Emily Atack pledges to keep accepting sexy roles as she fights back against abusive trolls
Emily Atack has vowed to keep accepting more sexy roles despite her cruel online abusers.
The former Inbetweeners star, 33, recently opened up about the abuse she has faced from social media trolls in the documentary Emily Atack: Asking For It.
Despite much of the abuse being of a sexual nature, Emily insisted she won’t let that stop her from accepting more daring roles in the future.
Speaking to The Mirror, she said: ‘I’d pose in my pants again.
‘I am cheeky, I am flirty… I still want to play sexy roles. I should be able to do that without the sexual harassment and abuse.’
The documentary – which aired 31st of January on BBC Two – shows a vulnerable side of Emily as she tells her story of suffering vile abuse she’s copped online.
In an emotional scene from the documentary, Emily erupted into tears as she hugged her mother Kate after heartbreakingly admitting she blamed herself for the barrage of unsolicited messages from men online.
In January, Emily appeared on This Morning where she broke down in tears after revealing the abuse she receives on social media.
She said she has become as ‘easy target’ for online predators because she’s single with an unwarranted reputation for ‘sleeping with lots of men’.
She said: ‘I am just trying to live my life as a free woman without being harassed… when you get messages like that you feel so alone and isolated, it’s this spiral of self doubt and shame and doubt.’
Emily said one of her regular online abusers is a married father who frequently creates fake accounts in order to send her sexually explicit messages.
‘He says that he tucks his children into bed and then comes alone to abuse me,’ she told hosts Holly Willoughby and Phillip Schofield.
‘Then, well, sometimes he asks if I’ll get involved with him and his wife. Then he says: ”I want to do it behind my wife’s back while my children are asleep.”
‘He calls himself ‘daddy Dave’ to me and constantly says the word ‘daddy’, which is really psychologically horrible.’
In scenes from her documentary, Emily broke down in tears as she laid bare her feelings about receiving hundreds of unsolicited messages and pictures from men online.
Emily wiped away tears as she told her mum Kate Robbins she finds it ‘difficult’ to talk about because of how it affects her and the people around her.
She told Kate: ‘I see the pain in your face when we try and talk about things. We can’t talk about them because it’s too difficult.’

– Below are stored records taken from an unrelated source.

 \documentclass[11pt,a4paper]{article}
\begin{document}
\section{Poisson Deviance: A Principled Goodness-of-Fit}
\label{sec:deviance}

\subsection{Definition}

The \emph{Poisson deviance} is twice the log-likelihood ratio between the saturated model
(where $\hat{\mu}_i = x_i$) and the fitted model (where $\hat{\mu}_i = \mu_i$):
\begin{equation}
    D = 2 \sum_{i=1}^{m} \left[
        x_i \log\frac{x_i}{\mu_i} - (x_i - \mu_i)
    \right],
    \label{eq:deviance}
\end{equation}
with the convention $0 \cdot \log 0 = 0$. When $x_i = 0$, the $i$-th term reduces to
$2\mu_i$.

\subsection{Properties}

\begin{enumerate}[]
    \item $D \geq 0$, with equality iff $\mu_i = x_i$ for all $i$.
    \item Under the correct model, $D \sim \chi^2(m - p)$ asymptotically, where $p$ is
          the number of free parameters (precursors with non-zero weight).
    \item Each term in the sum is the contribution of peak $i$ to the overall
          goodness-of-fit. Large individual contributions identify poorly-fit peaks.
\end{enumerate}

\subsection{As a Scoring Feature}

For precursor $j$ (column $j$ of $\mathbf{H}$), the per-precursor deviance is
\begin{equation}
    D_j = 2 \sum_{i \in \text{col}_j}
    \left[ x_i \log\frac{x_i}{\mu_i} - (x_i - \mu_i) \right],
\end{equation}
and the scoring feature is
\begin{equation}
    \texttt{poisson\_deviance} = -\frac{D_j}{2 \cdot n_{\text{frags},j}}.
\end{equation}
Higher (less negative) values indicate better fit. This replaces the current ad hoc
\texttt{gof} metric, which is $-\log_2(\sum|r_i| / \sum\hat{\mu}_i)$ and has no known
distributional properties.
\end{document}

Kate said: ‘It’s very difficult – the overriding feeling of guilt is a difficult one to explain to people.
Beginning to cry, Emily said: ‘I don’t know why I’m getting upset I think I’m really tired. Sorry it’s just so uncomfortable.’
Coming over to hug her daughter, Kate said: ‘It’s not your fault, don’t blame yourself.’

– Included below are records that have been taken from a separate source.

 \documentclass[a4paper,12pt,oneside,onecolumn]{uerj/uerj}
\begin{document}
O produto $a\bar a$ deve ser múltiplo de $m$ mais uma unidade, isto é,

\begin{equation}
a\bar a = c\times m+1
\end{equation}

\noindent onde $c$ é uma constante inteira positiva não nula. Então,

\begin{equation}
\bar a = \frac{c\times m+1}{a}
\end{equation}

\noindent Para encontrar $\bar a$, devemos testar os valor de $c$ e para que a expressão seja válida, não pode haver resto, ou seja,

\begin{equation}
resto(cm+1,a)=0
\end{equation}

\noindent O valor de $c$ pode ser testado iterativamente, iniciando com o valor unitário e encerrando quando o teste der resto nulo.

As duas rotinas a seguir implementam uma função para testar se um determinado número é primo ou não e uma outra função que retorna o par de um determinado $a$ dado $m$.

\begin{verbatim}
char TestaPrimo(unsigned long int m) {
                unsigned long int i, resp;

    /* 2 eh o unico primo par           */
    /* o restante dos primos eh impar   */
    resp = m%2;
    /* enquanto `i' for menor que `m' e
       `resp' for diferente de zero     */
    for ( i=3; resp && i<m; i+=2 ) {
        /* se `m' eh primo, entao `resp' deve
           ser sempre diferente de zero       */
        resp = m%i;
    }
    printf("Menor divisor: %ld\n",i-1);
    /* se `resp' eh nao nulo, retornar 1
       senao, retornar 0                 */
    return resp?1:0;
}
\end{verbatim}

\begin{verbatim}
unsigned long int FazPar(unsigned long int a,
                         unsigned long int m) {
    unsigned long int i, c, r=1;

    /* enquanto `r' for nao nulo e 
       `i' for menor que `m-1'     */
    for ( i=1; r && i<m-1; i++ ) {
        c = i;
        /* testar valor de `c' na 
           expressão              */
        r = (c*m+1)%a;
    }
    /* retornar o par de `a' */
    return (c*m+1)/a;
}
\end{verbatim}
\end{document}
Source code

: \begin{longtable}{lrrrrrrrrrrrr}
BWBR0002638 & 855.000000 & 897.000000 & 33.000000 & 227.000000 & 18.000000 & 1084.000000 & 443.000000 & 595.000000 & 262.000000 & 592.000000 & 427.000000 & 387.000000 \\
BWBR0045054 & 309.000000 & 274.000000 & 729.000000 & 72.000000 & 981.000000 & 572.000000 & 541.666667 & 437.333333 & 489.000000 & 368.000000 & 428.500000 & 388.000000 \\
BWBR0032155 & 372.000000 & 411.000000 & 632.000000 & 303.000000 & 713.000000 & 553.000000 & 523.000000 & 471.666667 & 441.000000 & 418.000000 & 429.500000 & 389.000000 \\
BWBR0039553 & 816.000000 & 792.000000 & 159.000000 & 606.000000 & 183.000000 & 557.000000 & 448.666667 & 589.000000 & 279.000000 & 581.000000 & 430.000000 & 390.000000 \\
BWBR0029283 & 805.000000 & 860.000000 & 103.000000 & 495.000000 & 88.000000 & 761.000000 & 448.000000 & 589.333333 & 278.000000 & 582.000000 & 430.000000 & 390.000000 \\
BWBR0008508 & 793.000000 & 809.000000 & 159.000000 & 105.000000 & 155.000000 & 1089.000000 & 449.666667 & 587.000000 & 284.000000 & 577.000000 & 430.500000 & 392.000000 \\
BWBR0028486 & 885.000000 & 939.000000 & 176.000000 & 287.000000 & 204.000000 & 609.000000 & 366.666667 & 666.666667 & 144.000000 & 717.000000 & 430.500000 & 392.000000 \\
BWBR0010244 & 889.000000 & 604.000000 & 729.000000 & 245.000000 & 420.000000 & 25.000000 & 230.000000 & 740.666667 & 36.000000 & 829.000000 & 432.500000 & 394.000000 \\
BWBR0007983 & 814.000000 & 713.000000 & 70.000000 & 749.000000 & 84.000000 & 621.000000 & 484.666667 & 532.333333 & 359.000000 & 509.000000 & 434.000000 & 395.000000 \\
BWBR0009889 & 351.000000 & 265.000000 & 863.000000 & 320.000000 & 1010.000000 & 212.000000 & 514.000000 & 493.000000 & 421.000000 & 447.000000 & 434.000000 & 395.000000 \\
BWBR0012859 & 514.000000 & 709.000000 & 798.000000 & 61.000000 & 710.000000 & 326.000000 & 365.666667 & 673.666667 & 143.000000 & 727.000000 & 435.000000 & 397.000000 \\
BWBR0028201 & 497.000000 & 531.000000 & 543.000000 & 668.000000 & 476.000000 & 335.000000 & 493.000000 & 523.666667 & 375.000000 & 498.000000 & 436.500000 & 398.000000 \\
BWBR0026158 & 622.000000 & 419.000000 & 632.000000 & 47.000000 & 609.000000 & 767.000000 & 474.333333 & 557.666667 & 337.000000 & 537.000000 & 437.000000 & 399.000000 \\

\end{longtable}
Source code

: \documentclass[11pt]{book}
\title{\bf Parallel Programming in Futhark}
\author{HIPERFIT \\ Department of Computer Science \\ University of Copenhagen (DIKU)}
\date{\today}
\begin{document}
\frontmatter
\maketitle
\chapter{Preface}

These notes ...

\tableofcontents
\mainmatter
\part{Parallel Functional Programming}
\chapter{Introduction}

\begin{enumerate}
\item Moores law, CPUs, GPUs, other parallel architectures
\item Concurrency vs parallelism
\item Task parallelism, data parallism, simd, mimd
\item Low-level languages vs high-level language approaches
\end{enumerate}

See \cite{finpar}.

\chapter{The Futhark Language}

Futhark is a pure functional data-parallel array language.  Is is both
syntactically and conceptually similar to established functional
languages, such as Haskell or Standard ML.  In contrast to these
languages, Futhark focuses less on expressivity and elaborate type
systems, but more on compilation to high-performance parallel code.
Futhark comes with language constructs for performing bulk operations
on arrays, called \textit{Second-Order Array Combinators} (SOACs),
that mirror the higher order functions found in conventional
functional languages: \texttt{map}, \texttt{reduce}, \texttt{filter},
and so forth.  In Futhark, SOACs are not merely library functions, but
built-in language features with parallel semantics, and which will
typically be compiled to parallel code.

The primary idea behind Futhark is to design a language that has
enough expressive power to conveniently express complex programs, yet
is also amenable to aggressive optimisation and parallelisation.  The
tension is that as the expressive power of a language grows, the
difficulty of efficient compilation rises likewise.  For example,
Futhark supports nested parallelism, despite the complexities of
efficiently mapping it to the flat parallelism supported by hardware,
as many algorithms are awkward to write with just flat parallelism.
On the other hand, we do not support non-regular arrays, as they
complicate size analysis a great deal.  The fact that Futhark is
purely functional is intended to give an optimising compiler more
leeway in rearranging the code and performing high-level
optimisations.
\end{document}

Emily then reflected on her teen years, revealing that she got more drunk than others at parties and went off with boys.
She shared that she was scared of men and she adopted the behaviour as a coping mechanism, opening herself up to men and boys from an early age after having her first sexual experience with an 18-year-old when she was 12.

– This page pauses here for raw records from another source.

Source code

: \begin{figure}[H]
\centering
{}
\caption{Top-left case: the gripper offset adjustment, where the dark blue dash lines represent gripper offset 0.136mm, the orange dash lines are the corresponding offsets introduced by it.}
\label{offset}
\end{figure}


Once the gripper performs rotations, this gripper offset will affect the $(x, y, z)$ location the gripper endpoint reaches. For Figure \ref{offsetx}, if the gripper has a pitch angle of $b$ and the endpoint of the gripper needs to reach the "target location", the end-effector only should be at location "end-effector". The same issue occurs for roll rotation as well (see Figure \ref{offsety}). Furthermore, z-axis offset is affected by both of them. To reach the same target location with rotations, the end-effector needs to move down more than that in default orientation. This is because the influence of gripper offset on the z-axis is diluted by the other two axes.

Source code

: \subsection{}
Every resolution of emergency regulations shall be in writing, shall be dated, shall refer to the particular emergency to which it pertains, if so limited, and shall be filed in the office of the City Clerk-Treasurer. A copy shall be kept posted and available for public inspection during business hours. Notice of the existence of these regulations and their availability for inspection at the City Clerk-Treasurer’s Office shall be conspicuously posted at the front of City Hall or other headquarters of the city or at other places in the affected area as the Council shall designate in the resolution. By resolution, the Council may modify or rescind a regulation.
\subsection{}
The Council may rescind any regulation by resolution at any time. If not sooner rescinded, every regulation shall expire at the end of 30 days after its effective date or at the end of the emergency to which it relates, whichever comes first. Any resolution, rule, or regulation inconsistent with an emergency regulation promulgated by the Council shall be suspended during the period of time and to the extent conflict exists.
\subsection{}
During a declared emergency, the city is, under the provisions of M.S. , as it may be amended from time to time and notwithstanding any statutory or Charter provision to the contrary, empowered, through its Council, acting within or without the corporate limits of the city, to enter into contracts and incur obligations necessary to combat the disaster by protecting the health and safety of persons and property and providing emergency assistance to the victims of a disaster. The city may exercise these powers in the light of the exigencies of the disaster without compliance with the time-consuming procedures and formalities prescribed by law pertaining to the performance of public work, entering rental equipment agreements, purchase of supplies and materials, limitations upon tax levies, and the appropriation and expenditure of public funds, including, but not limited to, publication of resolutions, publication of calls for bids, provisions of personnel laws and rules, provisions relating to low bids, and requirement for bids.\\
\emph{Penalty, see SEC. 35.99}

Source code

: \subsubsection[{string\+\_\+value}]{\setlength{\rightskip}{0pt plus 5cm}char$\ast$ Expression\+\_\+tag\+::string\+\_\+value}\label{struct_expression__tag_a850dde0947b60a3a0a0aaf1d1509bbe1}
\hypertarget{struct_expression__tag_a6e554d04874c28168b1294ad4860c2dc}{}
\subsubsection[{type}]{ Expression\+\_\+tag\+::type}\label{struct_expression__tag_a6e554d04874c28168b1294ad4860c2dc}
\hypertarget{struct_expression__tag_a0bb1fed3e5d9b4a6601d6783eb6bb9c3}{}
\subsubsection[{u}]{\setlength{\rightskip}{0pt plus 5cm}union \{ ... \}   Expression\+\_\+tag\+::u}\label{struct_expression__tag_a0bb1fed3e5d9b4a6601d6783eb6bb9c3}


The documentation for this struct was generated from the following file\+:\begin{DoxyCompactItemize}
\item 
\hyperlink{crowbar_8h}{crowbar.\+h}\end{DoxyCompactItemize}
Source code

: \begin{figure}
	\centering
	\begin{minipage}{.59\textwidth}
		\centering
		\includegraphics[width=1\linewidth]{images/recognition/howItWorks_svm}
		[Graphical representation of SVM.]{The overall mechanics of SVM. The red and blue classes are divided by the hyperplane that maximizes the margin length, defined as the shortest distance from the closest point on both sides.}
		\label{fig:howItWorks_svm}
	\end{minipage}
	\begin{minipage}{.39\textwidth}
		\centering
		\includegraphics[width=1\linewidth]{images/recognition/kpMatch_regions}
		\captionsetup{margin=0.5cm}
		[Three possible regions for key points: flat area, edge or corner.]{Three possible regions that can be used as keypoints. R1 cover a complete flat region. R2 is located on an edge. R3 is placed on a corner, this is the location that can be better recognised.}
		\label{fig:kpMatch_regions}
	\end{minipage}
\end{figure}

Emily has been exploring the inappropriate unsolicited sexual messages she receives from men and the fact that she blames herself for them.
She said: ‘What I really want to get out there is that that girl at school, we all know one, the girl who gets more drunk than everyone at a party and she’s going off with all the boys, there’s another story there.
Emily continued: ‘She’s not doing that because she wants to, because she likes sex and getting her boobs out, she feels that there is no other way to be at the moment and she’s looking for something in all the wrong places.
‘It’s too easy to go ‘s**g’ but you shouldn’t have to search for those things when you’re 13 years old. If you are, there’s obviously some pain going on.
‘I am speaking from experience, I have never been in so much pain than when I was behaving that way.’
The star then revealed that she was treated a certain way by men and women afterwards.
She said that is why she thinks the messages she receives are her fault, adding: ‘Men fire that at us ‘you asked for it’, it’s avoiding accountability.’
But Emily then said: ‘We’re not asking for it. It’s their behaviour that has to change.’